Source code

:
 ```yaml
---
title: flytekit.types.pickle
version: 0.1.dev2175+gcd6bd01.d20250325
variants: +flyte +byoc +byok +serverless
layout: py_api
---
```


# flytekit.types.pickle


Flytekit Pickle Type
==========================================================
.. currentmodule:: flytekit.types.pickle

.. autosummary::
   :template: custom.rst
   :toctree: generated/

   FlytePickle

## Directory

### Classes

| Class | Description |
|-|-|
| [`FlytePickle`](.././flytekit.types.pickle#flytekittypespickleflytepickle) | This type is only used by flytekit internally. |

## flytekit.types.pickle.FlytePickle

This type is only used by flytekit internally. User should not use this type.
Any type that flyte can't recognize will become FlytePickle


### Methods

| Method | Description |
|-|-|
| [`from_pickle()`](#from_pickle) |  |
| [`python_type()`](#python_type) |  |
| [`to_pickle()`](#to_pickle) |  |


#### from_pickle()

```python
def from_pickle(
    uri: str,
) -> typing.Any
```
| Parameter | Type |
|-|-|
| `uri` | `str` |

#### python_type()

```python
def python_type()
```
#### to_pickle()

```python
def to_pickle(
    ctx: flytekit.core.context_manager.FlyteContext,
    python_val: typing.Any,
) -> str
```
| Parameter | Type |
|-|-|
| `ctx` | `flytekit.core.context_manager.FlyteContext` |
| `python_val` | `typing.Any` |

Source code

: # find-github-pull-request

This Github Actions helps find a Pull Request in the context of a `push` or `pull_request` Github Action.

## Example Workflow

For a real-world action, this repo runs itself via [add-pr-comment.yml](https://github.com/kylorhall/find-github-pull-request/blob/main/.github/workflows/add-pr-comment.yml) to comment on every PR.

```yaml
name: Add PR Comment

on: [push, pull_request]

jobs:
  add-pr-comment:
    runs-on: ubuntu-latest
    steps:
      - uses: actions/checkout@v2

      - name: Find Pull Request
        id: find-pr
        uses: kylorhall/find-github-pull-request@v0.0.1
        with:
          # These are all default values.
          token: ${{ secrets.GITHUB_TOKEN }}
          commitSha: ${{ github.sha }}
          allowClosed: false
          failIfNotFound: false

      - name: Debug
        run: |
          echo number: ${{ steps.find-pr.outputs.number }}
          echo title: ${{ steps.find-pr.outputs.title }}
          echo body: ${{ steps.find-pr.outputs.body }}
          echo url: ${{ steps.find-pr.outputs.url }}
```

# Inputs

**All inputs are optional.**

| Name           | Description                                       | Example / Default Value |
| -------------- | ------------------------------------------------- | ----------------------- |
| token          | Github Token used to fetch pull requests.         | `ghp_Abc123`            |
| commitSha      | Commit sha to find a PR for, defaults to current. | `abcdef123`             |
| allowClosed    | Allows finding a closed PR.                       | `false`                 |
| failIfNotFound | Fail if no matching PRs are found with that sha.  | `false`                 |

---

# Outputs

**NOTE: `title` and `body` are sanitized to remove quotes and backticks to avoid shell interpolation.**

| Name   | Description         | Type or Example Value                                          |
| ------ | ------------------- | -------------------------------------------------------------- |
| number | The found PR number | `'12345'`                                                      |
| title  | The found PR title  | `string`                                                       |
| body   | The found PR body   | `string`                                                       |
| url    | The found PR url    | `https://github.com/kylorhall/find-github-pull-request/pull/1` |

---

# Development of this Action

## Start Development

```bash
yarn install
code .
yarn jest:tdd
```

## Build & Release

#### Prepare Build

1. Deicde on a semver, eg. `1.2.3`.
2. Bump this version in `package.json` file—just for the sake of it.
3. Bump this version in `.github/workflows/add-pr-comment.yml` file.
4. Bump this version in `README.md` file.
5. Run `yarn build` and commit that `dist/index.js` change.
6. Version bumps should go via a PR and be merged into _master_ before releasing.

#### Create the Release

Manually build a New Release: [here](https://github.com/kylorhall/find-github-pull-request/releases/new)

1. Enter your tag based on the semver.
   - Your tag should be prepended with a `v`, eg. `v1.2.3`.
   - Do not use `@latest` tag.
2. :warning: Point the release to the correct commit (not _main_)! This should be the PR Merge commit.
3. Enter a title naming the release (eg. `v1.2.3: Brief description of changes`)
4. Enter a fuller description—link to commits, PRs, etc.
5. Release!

--- --- ---

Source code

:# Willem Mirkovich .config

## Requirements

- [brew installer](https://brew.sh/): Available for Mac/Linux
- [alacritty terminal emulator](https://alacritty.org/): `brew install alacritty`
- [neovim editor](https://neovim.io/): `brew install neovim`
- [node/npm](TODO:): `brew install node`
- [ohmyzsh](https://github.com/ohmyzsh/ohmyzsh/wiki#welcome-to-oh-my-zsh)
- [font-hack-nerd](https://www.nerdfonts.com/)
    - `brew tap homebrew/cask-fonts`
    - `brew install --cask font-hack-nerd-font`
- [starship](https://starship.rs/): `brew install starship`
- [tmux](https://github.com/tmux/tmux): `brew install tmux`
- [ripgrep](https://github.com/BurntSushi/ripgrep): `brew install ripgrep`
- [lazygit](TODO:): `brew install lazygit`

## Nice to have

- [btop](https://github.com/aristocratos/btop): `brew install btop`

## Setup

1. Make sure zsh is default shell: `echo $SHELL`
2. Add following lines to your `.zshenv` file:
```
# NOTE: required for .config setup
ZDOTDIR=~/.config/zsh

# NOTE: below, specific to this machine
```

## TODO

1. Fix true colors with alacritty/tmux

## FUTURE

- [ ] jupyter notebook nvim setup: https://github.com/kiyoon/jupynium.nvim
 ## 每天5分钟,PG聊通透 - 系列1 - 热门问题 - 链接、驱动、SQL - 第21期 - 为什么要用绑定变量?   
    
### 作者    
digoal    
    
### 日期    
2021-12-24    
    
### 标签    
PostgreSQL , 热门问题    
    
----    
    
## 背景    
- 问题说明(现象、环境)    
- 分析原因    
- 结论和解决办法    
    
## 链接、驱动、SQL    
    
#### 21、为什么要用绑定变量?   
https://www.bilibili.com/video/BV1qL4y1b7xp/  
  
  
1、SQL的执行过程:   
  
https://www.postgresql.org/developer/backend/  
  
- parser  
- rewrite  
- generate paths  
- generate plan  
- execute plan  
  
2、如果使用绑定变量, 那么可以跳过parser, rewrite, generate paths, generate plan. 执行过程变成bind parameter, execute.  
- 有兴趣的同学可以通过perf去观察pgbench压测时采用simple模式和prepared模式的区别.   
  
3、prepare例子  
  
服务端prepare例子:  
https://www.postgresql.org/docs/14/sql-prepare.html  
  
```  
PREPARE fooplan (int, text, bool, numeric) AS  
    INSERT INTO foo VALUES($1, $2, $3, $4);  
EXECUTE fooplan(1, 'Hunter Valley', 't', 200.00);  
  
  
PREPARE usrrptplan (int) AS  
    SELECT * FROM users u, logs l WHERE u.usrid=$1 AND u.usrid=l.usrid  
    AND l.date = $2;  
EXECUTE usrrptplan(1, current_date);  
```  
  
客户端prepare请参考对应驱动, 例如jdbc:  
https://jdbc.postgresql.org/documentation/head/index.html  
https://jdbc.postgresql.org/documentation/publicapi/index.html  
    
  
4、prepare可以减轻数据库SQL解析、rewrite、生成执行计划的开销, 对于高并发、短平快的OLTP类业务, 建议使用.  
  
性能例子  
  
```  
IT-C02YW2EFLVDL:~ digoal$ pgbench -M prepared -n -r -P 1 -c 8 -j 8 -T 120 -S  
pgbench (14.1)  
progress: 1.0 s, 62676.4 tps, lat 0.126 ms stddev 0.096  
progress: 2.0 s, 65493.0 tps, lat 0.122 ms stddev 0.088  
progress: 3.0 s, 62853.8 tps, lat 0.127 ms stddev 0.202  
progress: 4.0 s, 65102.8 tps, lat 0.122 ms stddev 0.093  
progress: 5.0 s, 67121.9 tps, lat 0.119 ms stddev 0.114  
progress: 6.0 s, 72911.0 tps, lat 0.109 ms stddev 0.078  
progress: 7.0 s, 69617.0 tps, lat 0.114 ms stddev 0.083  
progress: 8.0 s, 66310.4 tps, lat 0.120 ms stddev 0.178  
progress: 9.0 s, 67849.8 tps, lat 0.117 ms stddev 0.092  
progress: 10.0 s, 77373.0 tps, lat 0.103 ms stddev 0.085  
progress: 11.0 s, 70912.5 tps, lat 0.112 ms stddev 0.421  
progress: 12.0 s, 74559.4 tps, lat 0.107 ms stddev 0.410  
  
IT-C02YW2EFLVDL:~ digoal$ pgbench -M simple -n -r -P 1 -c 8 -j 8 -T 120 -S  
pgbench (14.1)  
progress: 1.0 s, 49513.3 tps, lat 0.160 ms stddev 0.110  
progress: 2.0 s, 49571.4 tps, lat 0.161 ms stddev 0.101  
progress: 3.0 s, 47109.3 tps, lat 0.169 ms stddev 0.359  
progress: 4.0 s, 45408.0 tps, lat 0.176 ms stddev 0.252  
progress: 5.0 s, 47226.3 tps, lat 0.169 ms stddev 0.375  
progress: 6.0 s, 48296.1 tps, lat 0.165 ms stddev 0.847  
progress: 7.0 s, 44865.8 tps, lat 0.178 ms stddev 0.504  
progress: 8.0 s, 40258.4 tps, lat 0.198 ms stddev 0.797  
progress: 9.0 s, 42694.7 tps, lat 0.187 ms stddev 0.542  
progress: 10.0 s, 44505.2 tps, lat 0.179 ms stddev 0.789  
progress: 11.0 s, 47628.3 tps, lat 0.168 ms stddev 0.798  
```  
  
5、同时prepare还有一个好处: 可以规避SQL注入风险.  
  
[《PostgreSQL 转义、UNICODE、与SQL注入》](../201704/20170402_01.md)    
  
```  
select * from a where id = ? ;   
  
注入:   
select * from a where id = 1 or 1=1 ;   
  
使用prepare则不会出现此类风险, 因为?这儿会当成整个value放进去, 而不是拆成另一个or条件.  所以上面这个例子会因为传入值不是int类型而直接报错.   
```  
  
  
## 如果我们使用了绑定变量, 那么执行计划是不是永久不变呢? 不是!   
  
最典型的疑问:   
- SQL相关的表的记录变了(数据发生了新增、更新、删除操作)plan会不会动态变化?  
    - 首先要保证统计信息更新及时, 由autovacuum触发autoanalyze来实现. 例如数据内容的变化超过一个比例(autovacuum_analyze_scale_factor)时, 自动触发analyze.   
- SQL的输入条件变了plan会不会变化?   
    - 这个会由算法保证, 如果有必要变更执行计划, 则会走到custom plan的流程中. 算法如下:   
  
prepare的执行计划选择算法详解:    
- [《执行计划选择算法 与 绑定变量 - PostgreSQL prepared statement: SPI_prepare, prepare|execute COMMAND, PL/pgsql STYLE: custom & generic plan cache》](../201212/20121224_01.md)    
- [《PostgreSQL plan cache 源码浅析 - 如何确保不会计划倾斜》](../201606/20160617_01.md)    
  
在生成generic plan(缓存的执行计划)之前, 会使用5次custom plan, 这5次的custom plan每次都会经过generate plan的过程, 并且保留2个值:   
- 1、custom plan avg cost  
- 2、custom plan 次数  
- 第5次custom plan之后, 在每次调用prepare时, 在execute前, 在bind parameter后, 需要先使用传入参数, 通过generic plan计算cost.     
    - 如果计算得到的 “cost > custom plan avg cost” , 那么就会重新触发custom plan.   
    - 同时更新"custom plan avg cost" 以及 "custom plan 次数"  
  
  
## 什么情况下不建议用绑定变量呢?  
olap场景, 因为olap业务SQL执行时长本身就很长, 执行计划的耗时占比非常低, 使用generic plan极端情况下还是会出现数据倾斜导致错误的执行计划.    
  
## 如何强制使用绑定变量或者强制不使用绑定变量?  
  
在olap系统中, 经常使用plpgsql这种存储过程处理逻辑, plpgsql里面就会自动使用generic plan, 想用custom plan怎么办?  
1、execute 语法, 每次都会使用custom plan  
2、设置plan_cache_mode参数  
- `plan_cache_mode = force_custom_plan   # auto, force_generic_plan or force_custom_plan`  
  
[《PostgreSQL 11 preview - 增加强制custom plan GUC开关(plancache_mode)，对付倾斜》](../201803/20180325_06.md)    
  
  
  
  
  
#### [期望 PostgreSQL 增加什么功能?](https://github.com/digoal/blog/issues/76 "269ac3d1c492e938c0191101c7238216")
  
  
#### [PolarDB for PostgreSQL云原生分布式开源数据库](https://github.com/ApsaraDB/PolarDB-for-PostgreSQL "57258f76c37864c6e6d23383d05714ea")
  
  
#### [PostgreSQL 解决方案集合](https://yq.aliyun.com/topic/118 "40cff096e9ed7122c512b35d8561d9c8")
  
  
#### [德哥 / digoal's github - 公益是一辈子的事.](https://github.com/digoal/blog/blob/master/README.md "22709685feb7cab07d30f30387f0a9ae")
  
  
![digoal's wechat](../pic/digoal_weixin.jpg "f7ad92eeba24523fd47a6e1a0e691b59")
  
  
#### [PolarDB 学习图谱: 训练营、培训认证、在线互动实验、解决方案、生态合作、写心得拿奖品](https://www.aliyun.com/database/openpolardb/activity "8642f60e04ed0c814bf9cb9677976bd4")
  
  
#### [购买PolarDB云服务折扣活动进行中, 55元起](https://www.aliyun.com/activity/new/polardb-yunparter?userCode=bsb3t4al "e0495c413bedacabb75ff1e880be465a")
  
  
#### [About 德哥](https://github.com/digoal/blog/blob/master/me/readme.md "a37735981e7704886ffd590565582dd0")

--- --- ---

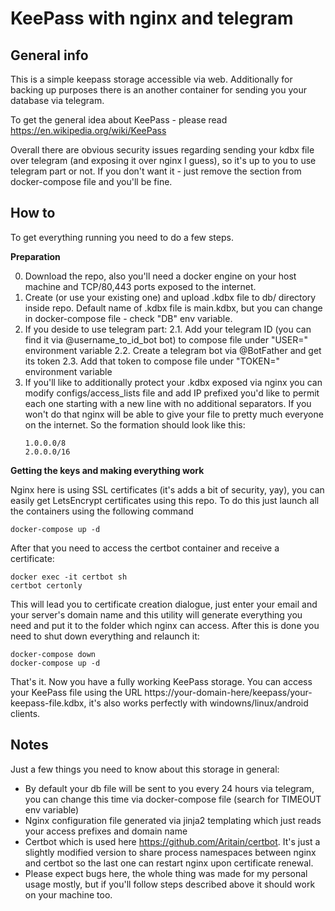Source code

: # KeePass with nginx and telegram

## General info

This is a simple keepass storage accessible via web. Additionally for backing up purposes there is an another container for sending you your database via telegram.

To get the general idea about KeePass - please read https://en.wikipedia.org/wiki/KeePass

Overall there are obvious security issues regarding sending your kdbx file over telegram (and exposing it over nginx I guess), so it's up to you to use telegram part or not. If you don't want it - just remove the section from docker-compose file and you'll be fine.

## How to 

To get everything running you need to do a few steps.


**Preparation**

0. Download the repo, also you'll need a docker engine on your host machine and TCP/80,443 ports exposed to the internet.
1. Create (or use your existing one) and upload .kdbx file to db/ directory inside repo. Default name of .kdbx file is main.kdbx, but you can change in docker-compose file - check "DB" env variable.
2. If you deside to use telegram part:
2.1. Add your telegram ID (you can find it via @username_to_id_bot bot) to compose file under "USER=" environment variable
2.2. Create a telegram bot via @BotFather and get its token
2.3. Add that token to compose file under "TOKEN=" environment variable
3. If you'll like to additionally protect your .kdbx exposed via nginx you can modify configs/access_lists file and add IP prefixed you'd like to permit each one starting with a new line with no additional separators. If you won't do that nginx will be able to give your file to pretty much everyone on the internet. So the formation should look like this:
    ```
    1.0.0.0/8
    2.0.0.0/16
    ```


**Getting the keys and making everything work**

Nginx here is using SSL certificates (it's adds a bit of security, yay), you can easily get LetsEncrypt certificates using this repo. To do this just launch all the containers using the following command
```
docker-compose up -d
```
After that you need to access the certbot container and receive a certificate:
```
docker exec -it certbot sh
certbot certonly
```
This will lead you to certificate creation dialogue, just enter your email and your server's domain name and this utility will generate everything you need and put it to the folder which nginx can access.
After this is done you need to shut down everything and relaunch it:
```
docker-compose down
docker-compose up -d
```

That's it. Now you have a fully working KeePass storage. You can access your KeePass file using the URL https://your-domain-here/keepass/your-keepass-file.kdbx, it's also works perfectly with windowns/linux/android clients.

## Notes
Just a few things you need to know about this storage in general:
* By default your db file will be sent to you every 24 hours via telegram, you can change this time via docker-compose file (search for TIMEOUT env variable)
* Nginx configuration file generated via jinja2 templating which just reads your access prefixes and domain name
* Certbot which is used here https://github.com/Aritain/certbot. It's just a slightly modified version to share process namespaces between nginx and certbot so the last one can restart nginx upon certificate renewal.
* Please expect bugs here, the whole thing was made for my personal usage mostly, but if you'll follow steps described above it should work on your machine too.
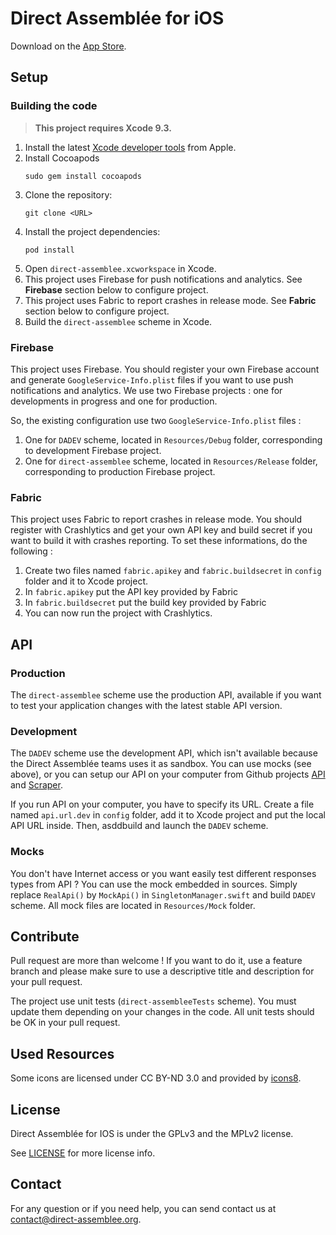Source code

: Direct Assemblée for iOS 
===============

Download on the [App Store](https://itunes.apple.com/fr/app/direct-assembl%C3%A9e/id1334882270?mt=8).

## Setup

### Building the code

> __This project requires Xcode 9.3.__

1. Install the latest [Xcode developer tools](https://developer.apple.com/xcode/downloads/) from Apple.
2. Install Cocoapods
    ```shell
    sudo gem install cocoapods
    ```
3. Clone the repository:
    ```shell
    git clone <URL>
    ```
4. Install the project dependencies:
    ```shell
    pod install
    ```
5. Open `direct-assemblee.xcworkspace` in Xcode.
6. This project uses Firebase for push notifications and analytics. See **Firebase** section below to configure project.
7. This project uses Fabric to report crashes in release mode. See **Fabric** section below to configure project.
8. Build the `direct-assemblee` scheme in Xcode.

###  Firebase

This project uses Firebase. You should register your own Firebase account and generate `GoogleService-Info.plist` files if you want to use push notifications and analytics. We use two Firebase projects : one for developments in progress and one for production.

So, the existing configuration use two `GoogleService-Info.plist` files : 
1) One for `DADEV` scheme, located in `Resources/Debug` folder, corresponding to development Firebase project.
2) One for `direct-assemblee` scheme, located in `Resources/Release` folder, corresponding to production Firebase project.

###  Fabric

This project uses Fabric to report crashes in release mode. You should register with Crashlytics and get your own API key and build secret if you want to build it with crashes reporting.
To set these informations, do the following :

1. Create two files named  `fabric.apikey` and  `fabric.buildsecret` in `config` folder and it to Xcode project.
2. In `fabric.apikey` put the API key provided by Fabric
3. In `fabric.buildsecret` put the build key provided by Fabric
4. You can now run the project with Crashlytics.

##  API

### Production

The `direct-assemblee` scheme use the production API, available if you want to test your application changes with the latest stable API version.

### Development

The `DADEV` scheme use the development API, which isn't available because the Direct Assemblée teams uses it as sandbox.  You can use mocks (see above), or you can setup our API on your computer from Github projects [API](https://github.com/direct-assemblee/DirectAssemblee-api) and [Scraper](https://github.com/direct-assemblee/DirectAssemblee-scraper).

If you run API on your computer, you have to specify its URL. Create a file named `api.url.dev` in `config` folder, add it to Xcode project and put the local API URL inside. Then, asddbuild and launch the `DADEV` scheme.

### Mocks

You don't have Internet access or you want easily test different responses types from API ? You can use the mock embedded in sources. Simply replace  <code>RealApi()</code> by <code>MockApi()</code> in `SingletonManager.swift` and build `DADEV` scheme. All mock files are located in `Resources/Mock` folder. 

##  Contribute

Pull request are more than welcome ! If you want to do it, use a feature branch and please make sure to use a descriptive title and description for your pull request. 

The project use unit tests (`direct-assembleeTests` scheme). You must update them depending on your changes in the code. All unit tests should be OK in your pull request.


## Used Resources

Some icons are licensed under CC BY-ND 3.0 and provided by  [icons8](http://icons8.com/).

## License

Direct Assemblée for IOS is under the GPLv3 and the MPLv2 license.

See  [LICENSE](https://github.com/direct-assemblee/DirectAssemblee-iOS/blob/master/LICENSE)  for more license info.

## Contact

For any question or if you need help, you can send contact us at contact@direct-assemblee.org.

--- --- ---

[TASK PROMPT]:
What lines in the material above hold the word "corresponding"? Pull them out.

[RESPONSE FOR THIS EXERCISE]:
1) One for `DADEV` scheme, located in `Resources/Debug` folder, corresponding to development Firebase project.
2) One for `direct-assemblee` scheme, located in `Resources/Release` folder, corresponding to production Firebase project.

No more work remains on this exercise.